Court Opinion

ID: 8782850
Source: CourtListenerOpinion
Date Created: 2022-11-26 13:24:50.258288+00
Date Added: 2024-06-11T17:02:55.011732
License: Public Domain

MEMORANDUM AND JUDGMENT FOR PLAINTIFF
WILLIAM H. BECKER, Chief Judge.
This is a civil action in three counts, filed June 2, 1967, upon a long and complicated account primarily for fertilizer bought and sold. Jurisdiction is under the diversity statute, Section 1332, Title 28, United States Code.
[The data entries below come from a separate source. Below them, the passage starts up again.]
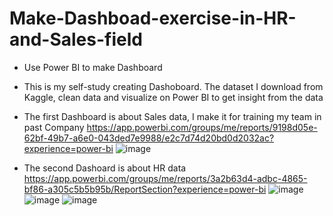 # Make-Dashboad-exercise-in-HR-and-Sales-field
- Use Power BI to make Dashboard
- This is my self-study creating Dashoboard. The dataset I download from Kaggle, clean data and visualize on Power BI to get insight from the data
- The first Dashboard is about Sales data, I make it for training my team in past Company
  https://app.powerbi.com/groups/me/reports/9198d05e-62bf-49b7-a6e0-043ded7e9988/e2c7d74d20bd0d2032ac?experience=power-bi
  ![image](https://github.com/user-attachments/assets/fb7554d0-4561-4836-be3e-671035991cbc)

- The second Dashoard is about HR data  
  https://app.powerbi.com/groups/me/reports/3a2b63d4-adbc-4865-bf86-a305c5b5b95b/ReportSection?experience=power-bi
![image](https://github.com/user-attachments/assets/247f4eef-0e7d-42b0-a48f-d297176df9b6)
![image](https://github.com/user-attachments/assets/942aef44-d7be-42ee-a048-696f4f018746)
![image](https://github.com/user-attachments/assets/2f6af483-7920-4b05-a706-ff3d8d9badce)

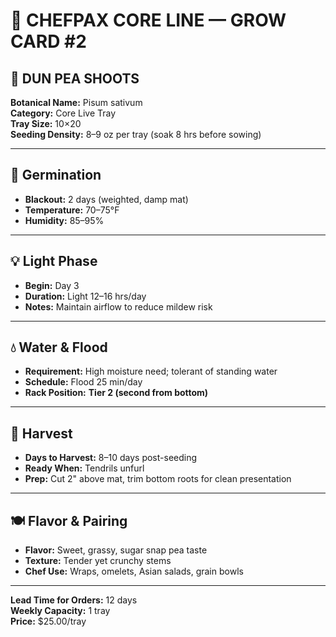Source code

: # 🥈 CHEFPAX CORE LINE — GROW CARD #2
## 🌱 DUN PEA SHOOTS

**Botanical Name:** Pisum sativum  
**Category:** Core Live Tray  
**Tray Size:** 10×20  
**Seeding Density:** 8–9 oz per tray (soak 8 hrs before sowing)

---

## 🌱 Germination

- **Blackout:** 2 days (weighted, damp mat)
- **Temperature:** 70–75°F
- **Humidity:** 85–95%

---

## 💡 Light Phase

- **Begin:** Day 3
- **Duration:** Light 12–16 hrs/day
- **Notes:** Maintain airflow to reduce mildew risk

---

## 💧 Water & Flood

- **Requirement:** High moisture need; tolerant of standing water
- **Schedule:** Flood 25 min/day
- **Rack Position:** **Tier 2 (second from bottom)**

---

## 🌿 Harvest

- **Days to Harvest:** 8–10 days post-seeding
- **Ready When:** Tendrils unfurl
- **Prep:** Cut 2" above mat, trim bottom roots for clean presentation

---

## 🍽️ Flavor & Pairing

- **Flavor:** Sweet, grassy, sugar snap pea taste
- **Texture:** Tender yet crunchy stems
- **Chef Use:** Wraps, omelets, Asian salads, grain bowls

---

**Lead Time for Orders:** 12 days  
**Weekly Capacity:** 1 tray  
**Price:** $25.00/tray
In Count I plaintiff sought recovery of $37,546.92 from all three defendants for fertilizer and agricultural chemicals sold and delivered to the three defendants on an open account running from January 1, 1966, to date of filing. In Count II plaintiff alleged retention and failure to return the same goods and merchandise ordered by and delivered to defendants for which plaintiff sought recovery of $37,546.92. In Count III the plaintiff sought recovery of $37,546.-92 upon an alleged account stated. The *115three counts were alternative claims for the same relief. ■
On filing, the action appeared to be a conventional controversy concerning the balance due on an account in which the disputed items could be isolated by pretrial proceedings and the controversy resolved by jury trial, which the defendants demanded. Because of the constantly changing factual contentions of defendants and the evasion by the defendants of their duties under the Federal Rules of Civil Procedure, this has become a complex, difficult case.
Pursuant to Local Rule 20 a Standard Pretrial Order No. 1 was entered requiring completion of discovery on or before October 19, 1967, unless the time should be extended by order of court. Thereafter counsel were required to file lists of exhibits and witnesses, a stipulation of uncontroverted facts and a Standard Pretrial Order No. 2.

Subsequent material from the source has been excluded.